Boeing has announced plans to add extra staff and hire more temporary employees at an airport in Washington state which is storing many grounded 737 MAX jetliners.

The aircraft have been grounded for six months and the move is a key step towards resuming customer deliveries in October.

Boeing said the “a few hundred” workers will assist with aircraft maintenance and customer delivery preparations at Grant County International Airport. Hundreds of Boeing 737 MAX jets remain grounded worldwide, while the company has continued building the jets at a rate of 42 per month. Boeing is storing newly built aircraft outside its factories in Renton and Everett, around Seattle. It also has jets parked at a facility in San Antonio, Texas. The company also has plans to move all the aircraft from Moses Lake, an eastern Washington location where it runs test flights, to facilities in the Seattle and Everett areas where its factories are located.
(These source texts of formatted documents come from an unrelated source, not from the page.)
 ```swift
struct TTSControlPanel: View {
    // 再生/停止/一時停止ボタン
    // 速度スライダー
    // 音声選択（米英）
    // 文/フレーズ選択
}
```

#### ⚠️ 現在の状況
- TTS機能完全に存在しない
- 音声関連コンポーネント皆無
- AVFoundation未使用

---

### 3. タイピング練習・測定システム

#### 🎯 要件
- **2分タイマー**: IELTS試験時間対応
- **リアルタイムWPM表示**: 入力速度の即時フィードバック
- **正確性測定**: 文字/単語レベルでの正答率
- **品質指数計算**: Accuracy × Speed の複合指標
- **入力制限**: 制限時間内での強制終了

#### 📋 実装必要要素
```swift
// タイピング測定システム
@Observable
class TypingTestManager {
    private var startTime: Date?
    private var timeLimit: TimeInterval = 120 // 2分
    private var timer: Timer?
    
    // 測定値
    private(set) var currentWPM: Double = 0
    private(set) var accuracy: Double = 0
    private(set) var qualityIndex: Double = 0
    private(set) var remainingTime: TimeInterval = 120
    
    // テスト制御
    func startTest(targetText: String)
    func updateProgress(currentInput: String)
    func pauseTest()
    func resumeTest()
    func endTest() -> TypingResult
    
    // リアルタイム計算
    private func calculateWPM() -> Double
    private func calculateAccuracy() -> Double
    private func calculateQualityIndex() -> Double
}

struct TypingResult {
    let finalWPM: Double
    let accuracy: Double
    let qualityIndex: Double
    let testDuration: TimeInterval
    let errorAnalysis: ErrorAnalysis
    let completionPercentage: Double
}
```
One of the biggest logistical operations in modern civil aviation

The plans are the first publicly detailed steps Boeing will take as it works to deliver hundreds of grounded 737 MAX jets to global airlines in what has become one of the biggest logistical operations in modern civil aviation.

Boeing has been unable to deliver any 737 MAX aircraft since the single-aisle plane was grounded worldwide in March following two fatal crashes in Indonesia and Ethiopia which killed 346 people.

Thousands of flights have been cancelled by aircraft across the globe and the MAX has been taken off schedules until late autumn or early 2020.

Boeing said it was working towards getting the 737 MAX flying again commercially in the “early fourth quarter.” The move would be subject to winning approval of reprogrammed software for the stall-prevention system which was found to be the cause of both crashes.

Late last month US Federal Aviation Administration Deputy Administrator Dan Elwell said there was “no timeline” for the MAX’s return to service.

He said: “We have one criteria. When the complications to it have been satisfactorily assessed, and the MAX is safe to return to service, that’s the only criteria.”